El hombre caimán (Leyenda de Colombia)

El hombre caimán es una leyenda de colombia situada en el pueblo de Plato, Magdalena, en la costa del Caribe. Existen diferentes versiones de esta historia. Una de ellas cuenta que había un hombre alegre y dicharachero dedicado al comercio, por lo que tenía que viajar constantemente por los pueblos para vender su mercancia.

Un día que se encontraba voceando sus productos, una hermosa mulata pasó caminando por el lugar y el hombre inmediatamente se acercó a hablarle, encuentro del que surgió una fuerte atracción entre ellos. La bella mujer era hija de un comerciante gruñón y severo que vigilaba de manera excesiva los pasos de su hija.

A pesar del rechazo que el padre de la joven sentía hacia el hombre; la pareja se veía cuando ella, junto a otras muchachas del pueblo, iban a bañarse al río; el cual estaba dividido por un remolino y los hombres ocupaban una orilla del río para bañarse y las mujeres el otro.

Se dice que el vendedor se convertía en caimán para poder cruzar el río y estar con su amada; hasta que un día, el padre se dio cuenta y organizó un cerco para atraparlo.

El día que fueron a buscarlo el vendedor se encontraba tomando una copa tranquilamente en el pueblo y en medio de la afanosa busqueda del padre, se convirtió en caimán, se metió al río, se comió el arroz que llevaban los pescadores en la barcaza y recogió a su amada que se encontraba dormida; colocandola en la espalda, se fue con ella y nunca más se volvió a saber del hombre caimán y la bella mulata.

Otra versión muy conocida narra la historia de un pescador que tenía por costumbre espiar a las mujeres del pueblo cuando se bañaban en el río Magdalena. Debido al intenso miedo que le daba pensar que podía ser descubierto, solicitó la ayuda de un brujo, quien le dio una pócima roja y una blanca; indicandole que con la roja se podía convertír en caimán para poder espiar de cerca a las muchachas y con la blanca recuperaría la normalidad.

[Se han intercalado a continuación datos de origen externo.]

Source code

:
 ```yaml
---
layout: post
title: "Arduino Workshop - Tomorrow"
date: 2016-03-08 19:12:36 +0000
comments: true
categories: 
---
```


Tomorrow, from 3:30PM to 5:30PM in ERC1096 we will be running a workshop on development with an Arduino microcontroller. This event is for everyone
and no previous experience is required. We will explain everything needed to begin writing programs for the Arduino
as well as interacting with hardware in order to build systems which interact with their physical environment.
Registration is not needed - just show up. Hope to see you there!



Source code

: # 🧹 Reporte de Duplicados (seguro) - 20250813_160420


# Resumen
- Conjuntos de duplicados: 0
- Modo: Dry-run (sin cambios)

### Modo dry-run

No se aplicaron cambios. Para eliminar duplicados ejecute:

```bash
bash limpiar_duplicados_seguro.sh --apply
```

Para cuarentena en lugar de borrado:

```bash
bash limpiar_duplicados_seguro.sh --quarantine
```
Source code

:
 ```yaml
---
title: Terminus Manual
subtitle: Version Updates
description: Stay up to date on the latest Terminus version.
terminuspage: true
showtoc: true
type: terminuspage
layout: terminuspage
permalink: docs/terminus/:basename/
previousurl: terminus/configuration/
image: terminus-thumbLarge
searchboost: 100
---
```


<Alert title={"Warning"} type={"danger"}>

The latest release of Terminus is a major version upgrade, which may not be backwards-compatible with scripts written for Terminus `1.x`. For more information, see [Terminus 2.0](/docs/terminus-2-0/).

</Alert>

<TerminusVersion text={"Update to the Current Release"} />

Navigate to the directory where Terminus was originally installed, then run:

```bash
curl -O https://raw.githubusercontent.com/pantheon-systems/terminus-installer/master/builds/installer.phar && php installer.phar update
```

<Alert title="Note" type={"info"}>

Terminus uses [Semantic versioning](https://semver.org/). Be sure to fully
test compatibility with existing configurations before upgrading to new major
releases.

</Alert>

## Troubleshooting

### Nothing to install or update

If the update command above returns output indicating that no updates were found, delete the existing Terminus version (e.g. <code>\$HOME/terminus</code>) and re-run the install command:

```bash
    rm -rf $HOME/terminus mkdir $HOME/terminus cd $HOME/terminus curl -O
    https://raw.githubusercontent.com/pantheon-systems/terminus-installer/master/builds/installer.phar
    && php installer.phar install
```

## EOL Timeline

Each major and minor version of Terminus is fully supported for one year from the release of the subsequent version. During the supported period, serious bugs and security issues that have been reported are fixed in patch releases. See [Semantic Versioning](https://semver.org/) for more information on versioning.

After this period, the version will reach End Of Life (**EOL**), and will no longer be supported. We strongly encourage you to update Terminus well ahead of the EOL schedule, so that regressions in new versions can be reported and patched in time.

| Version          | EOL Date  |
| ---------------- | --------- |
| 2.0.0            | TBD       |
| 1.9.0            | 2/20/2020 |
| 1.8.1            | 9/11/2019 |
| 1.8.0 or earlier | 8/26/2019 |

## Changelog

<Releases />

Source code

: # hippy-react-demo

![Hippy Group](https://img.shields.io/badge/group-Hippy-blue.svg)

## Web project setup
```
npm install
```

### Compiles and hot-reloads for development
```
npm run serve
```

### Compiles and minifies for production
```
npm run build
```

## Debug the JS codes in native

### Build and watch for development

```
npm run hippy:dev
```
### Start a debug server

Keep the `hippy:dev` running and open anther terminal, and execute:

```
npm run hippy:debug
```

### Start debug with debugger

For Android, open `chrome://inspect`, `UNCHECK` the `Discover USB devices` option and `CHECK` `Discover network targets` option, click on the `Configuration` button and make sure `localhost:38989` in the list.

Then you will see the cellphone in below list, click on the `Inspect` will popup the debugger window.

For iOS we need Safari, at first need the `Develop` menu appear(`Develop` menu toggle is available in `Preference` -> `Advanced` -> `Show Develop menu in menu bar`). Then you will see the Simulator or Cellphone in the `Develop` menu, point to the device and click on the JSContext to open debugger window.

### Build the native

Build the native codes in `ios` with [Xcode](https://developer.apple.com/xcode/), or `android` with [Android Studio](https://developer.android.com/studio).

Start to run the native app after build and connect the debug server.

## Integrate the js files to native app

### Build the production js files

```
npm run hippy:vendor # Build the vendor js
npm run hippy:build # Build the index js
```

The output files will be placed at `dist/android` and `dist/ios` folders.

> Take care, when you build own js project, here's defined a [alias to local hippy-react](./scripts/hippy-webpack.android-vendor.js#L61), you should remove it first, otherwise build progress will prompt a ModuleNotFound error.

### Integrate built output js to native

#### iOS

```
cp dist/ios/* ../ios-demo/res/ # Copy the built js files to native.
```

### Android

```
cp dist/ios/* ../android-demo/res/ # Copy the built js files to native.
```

Con la ayuda de un conocido que le aplicaba la pócima blanca, el hombre espió por algún tiempo a las mujeres sin ningún problema; hasta que un día su amigo no pudo acompañarlo y se llevó a otra persona, la cual al ver al caimán, se asustó tanto que dejó caer la pócima, por lo que su contenido se diluyó; alcanzando a caer algunas gotas en la cabeza del animal, por lo que quedó convertido mitad hombre y mitad caimán.

Se cuenta que el hombre caimán pasó a ser un fenómeno que causaba terror y nunca más pudo espiar a las mujeres en el río porque dejaron de ir; solo recibía las visitas de su madre. Cuando ésta murió dejó que el río lo arrastrara hasta desaparecer, por lo que nunca más fue visto.